I’m lost, I have no idea where I’m going. Life feels like a dream. The back of my head feels missing. I wanna cry but I don’t wanna make a “scene’”. What does this mean? Why am I here? Why aren’t I happy? When will I be happy. I have a headache. I don’t want to go to school but I do. I want to take a chance. I wanna run away. I want to live. I want to cry. I wanna dream. I want to sleep and never wake up. I want to know that someone loves me. Why am I here? Why do I exist? What good do I do? Why doesn’t anyone support me? What the fuck is wrong with Daddy? I wanna go to sleep. God, what’s wrong with me? I feel like throwing up. My hearts beating fast. I feel weak. I’m ugly. Why aren’t I pretty? Why doesn’t anyone say I’m pretty? Why do I dress like a slob? I feel like weird. I wanna sleep and dream and never stop.
I was looking at the moon this night while we were driving to the Spectrum (we as in my family) and I was amazed on how beautiful the sky looked. Although there was tons of light pollution, the sky stole my eyes for five minutes or so. The moon was the next stage after the full moon I think, the crescent gibbous thing was facing upwards to the heavens. It was right at the end of sunset, so the sky had hints of blue and orange. There were two planes with huge lights that really caught my eye and as I continued to stare at the moon, I saw one of the planes preparing for landing with its red and green lights.
Back to the moon, you could see the silhouette of the whole moon even though it was at its waxing or gibbous stage. There was a hint of light that made the moon look like it was glowing with joy and laughter. Now that I realize it, I hope God is trying to show me a sign that everything will be alright.

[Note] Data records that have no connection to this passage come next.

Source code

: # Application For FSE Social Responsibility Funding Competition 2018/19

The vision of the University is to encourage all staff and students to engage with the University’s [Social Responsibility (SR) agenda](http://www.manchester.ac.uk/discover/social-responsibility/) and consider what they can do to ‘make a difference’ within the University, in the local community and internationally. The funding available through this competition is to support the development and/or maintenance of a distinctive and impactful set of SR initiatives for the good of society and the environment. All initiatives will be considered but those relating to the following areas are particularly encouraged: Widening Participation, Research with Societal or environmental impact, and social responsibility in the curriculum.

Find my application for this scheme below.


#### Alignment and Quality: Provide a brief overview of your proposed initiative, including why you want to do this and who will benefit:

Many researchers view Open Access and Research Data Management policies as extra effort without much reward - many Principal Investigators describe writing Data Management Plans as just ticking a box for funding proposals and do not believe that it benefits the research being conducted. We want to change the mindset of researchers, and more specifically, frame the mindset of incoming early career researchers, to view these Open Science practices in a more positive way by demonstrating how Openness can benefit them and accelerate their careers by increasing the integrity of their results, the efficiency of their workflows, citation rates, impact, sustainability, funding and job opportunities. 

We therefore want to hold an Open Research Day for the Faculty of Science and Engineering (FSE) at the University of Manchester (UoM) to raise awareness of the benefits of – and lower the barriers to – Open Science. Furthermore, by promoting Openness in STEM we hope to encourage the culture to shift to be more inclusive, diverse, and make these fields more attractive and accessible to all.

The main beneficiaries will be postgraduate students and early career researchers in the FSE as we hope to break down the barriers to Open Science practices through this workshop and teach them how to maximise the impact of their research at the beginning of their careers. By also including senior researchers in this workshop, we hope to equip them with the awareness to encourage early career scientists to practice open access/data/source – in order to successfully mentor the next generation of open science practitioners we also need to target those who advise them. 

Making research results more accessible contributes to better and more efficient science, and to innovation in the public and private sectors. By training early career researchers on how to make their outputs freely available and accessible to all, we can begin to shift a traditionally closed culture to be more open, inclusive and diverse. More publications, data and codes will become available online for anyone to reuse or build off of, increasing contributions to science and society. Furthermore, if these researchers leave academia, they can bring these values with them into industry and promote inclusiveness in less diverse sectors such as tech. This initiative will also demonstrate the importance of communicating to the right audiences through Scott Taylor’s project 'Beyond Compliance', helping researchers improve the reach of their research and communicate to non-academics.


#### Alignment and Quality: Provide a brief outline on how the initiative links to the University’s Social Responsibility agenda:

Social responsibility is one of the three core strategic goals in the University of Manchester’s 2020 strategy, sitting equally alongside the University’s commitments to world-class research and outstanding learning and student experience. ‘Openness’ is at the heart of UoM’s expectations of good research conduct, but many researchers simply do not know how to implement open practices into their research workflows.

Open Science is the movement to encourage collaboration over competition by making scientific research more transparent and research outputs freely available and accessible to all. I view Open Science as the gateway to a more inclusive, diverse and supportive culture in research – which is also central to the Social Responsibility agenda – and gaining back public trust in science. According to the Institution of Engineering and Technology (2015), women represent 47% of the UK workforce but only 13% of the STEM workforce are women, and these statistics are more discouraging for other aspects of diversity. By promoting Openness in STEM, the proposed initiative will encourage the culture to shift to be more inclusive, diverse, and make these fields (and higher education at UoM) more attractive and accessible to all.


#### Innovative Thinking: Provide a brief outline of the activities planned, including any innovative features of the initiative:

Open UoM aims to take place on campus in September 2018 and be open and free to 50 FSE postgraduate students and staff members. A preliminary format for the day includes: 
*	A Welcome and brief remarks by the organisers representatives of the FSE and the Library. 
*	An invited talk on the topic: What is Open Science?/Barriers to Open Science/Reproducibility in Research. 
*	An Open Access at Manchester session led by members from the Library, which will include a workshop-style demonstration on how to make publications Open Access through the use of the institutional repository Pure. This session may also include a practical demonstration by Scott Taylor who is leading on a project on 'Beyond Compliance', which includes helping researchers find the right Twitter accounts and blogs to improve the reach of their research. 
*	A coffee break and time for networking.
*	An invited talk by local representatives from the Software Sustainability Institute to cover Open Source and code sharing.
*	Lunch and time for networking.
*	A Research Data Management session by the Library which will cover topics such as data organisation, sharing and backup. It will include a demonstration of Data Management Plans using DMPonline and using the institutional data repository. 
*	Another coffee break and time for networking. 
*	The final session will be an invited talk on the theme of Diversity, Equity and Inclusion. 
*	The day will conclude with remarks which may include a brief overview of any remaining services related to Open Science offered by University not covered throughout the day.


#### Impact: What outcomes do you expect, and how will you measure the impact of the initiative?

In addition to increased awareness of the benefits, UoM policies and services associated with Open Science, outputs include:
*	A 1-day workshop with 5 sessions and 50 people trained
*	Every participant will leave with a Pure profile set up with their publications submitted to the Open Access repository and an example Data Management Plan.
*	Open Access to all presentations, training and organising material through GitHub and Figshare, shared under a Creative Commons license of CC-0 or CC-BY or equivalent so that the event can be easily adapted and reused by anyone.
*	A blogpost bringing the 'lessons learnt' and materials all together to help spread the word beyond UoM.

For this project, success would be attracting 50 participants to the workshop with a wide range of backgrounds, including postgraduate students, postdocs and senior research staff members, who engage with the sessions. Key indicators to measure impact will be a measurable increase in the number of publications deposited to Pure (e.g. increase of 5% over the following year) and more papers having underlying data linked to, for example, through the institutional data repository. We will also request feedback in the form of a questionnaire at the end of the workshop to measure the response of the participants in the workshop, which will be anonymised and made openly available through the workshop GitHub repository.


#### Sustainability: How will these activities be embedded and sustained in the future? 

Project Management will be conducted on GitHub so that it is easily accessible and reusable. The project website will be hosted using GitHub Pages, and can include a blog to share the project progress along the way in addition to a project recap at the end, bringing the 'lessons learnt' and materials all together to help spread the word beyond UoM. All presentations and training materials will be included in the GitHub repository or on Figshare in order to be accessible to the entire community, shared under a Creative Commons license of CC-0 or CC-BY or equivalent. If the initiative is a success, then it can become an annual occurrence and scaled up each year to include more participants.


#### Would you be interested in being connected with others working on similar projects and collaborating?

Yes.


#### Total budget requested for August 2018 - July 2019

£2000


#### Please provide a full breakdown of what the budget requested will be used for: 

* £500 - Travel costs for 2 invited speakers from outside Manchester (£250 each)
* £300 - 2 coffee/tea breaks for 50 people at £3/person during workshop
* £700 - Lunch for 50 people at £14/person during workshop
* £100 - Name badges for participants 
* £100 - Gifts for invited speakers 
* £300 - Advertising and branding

If this is a sign, THANK YOU! I got it! – Me ❤
Anyway, today at P.E. my ball rolled up to “tree” and he tossed it to me and gave me a look. I couldn’t tell if it was good or bad, but I hope it was good. I want to know if boys think I am attractive or not. It doesn’t have to be in a sexy way, but in a beautiful way. I WANT to hear a cute guy tell me I look good or say “Yea, I think I like her” (in the way that he wants to go out with me). I want to feel beautiful because my parents won’t let me look beautiful like Leilah or Simran. But beauty has to do with the heart, how you feel about others on the inside. I guess I will find what kind of true beauty I have later. Magenta, I ❤ you. God, I ❤ you!
❤ Good night!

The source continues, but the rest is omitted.